De nieuwe opzet neemt de principiële bezwaren van de Orde weg. De landelijk deken wordt als voorzitter de verbindende figuur tussen de lokale dekens en het zogeheten systeemtoezicht dat het college straks uitoefent. Het college bepaalt het toezichtsbeleid en de eisen waaraan het toezicht op alle advocaten moet voldoen. Het kan aanbevelingen doen aan de lokale dekens, controleert het werk van die dekens en rapporteert jaarlijks in het openbaar over de resultaten. Hierdoor wordt het toezicht transparanter en uniformer. De dekens kunnen niet langer ieder hun eigen ‘toezichtsregels’ maken.

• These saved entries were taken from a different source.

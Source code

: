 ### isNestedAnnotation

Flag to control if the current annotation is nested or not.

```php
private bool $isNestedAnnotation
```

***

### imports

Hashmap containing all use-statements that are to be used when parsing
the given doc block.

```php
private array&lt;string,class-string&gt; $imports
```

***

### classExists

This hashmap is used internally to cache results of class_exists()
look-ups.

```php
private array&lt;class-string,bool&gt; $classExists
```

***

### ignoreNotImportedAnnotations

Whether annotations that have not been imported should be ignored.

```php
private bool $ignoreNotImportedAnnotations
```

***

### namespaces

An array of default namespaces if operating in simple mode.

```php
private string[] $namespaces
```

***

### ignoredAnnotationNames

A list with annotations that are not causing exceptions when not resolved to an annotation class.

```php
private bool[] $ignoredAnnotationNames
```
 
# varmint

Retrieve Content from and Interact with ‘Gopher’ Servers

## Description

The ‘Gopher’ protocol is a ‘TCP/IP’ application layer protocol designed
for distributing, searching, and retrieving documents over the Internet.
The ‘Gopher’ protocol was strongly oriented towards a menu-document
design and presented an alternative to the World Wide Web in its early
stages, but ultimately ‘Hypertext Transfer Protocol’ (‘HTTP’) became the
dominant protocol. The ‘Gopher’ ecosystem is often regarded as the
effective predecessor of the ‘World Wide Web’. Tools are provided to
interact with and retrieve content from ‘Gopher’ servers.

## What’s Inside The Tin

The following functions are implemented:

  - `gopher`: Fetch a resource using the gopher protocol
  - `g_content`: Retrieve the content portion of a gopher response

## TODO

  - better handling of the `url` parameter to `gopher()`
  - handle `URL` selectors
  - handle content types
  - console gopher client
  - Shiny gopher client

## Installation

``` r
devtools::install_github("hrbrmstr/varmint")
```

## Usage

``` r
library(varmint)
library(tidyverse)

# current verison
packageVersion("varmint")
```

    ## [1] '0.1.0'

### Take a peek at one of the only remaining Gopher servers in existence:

Voor de landelijk deken  is in het nieuwe model een belangrijke rol weggelegd als voorzitter van het college. Hij wordt benoemd door de advocatuur, waardoor er afstand is tot de overheid. De twee andere leden van het college waarborgen de onafhankelijkheid ervan, omdat zij geen advocaat, rechter of ambtenaar mogen zijn. Zij zijn de ‘blik van buiten’ en worden voorgedragen door de NOvA. Deze leden worden, net als rechters, niet benoemd door de Minister, maar bij koninklijk besluit. Dit laatste stond al in het wetsvoorstel.

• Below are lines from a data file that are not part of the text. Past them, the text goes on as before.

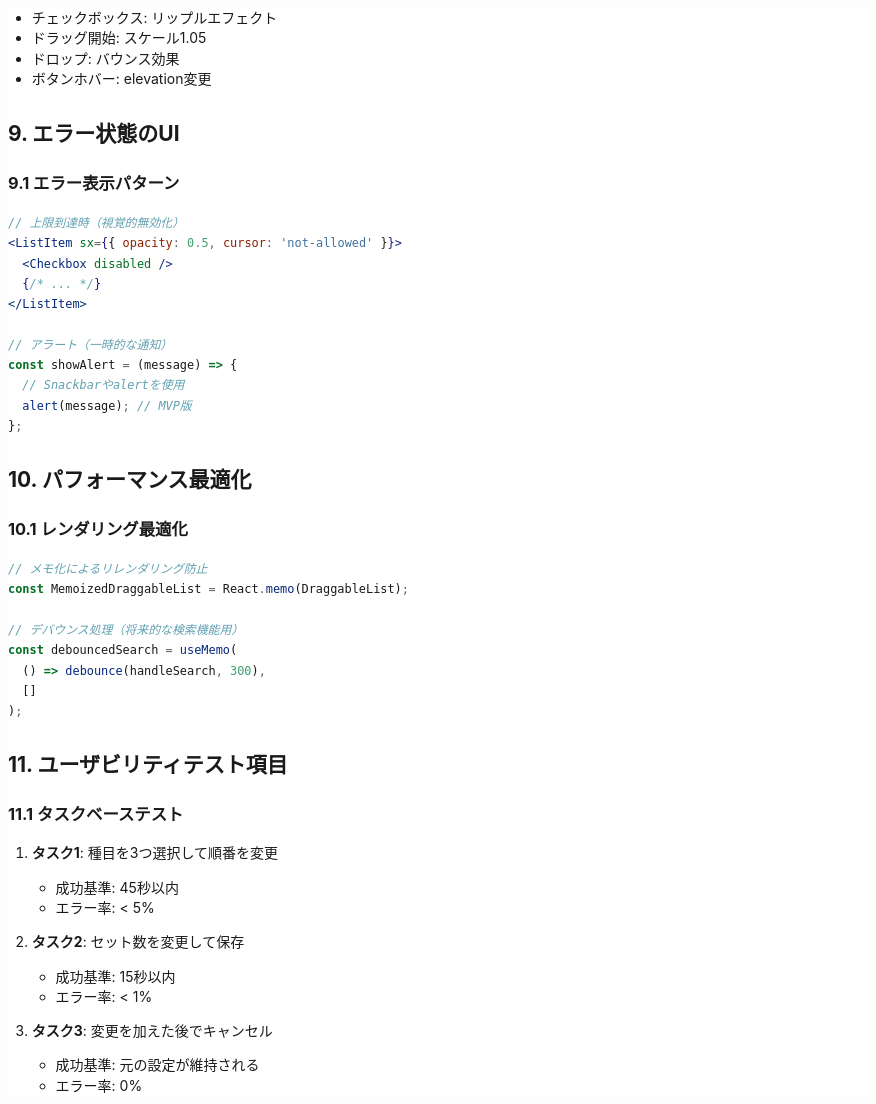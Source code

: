 - チェックボックス: リップルエフェクト
- ドラッグ開始: スケール1.05
- ドロップ: バウンス効果
- ボタンホバー: elevation変更

## 9. エラー状態のUI

### 9.1 エラー表示パターン

```jsx
// 上限到達時（視覚的無効化）
<ListItem sx={{ opacity: 0.5, cursor: 'not-allowed' }}>
  <Checkbox disabled />
  {/* ... */}
</ListItem>

// アラート（一時的な通知）
const showAlert = (message) => {
  // Snackbarやalertを使用
  alert(message); // MVP版
};
```

## 10. パフォーマンス最適化

### 10.1 レンダリング最適化

```javascript
// メモ化によるリレンダリング防止
const MemoizedDraggableList = React.memo(DraggableList);

// デバウンス処理（将来的な検索機能用）
const debouncedSearch = useMemo(
  () => debounce(handleSearch, 300),
  []
);
```

## 11. ユーザビリティテスト項目

### 11.1 タスクベーステスト

1. **タスク1**: 種目を3つ選択して順番を変更
   - 成功基準: 45秒以内
   - エラー率: < 5%

2. **タスク2**: セット数を変更して保存
   - 成功基準: 15秒以内
   - エラー率: < 1%

3. **タスク3**: 変更を加えた後でキャンセル
   - 成功基準: 元の設定が維持される
   - エラー率: 0%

De lokale dekens voeren het toezicht uit en houden de eindverantwoordelijkheid. In het wetsvoorstel waren al bepalingen opgenomen om die dekens meer mogelijkheden te bieden proactief toezicht te houden. Met de nieuwe wet kunnen zij dus nog beter aan het werk om advocaten te controleren, zonder dat er sprake hoeft te zijn van een klacht. Daarmee wordt het toezicht in de toekomst nog effectiever. Alleen de lokale dekens mogen in bepaalde gevallen boetes opleggen aan advocaten en in individuele cliëntendossiers kijken, niet de leden van het college.

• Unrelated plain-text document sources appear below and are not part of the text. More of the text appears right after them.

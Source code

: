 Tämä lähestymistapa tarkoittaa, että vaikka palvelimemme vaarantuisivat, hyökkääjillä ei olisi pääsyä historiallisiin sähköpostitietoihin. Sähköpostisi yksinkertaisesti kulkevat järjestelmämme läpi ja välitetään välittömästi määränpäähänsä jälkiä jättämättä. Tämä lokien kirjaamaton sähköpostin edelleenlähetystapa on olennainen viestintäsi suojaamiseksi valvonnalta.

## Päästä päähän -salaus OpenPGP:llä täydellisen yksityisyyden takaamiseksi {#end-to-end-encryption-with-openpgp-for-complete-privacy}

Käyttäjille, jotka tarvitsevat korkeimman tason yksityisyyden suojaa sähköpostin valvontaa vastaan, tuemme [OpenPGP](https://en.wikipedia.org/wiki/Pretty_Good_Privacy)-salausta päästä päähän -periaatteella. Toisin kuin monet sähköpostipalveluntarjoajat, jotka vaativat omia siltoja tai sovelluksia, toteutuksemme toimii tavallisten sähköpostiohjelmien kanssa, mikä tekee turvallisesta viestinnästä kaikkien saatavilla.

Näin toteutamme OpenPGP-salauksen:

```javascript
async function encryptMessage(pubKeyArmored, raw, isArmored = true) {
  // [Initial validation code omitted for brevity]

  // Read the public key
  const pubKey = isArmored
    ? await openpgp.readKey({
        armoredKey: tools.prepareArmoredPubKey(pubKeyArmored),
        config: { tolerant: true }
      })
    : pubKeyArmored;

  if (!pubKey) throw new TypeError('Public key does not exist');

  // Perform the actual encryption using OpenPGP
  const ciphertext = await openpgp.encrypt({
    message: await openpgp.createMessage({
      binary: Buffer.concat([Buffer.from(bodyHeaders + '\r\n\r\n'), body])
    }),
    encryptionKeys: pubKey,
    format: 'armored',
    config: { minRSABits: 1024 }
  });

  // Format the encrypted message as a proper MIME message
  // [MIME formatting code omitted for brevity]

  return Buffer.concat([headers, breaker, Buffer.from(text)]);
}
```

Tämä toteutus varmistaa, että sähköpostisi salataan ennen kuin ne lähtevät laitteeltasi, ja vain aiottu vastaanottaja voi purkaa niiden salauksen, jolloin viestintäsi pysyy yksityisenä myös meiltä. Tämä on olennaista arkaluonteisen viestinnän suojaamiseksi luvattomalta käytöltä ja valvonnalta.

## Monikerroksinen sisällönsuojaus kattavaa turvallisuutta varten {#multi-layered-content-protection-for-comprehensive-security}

Verder is nieuw dat de landelijk deken de bevoegdheid krijgt om aanwijzingen te geven aan de lokale dekens, gehoord de andere leden van het college van toezicht. Die aanwijzingen kunnen bijvoorbeeld gaan over de uitoefening van hun wettelijke taken op het terrein van het toezicht en de afhandeling van klachten over advocaten. Ook nieuw is dat het college de lokale orde van advocaten, die de lokale deken benoemt, kan voorstellen de lokale deken te ontslaan als die zijn taken niet naar behoren uitvoert.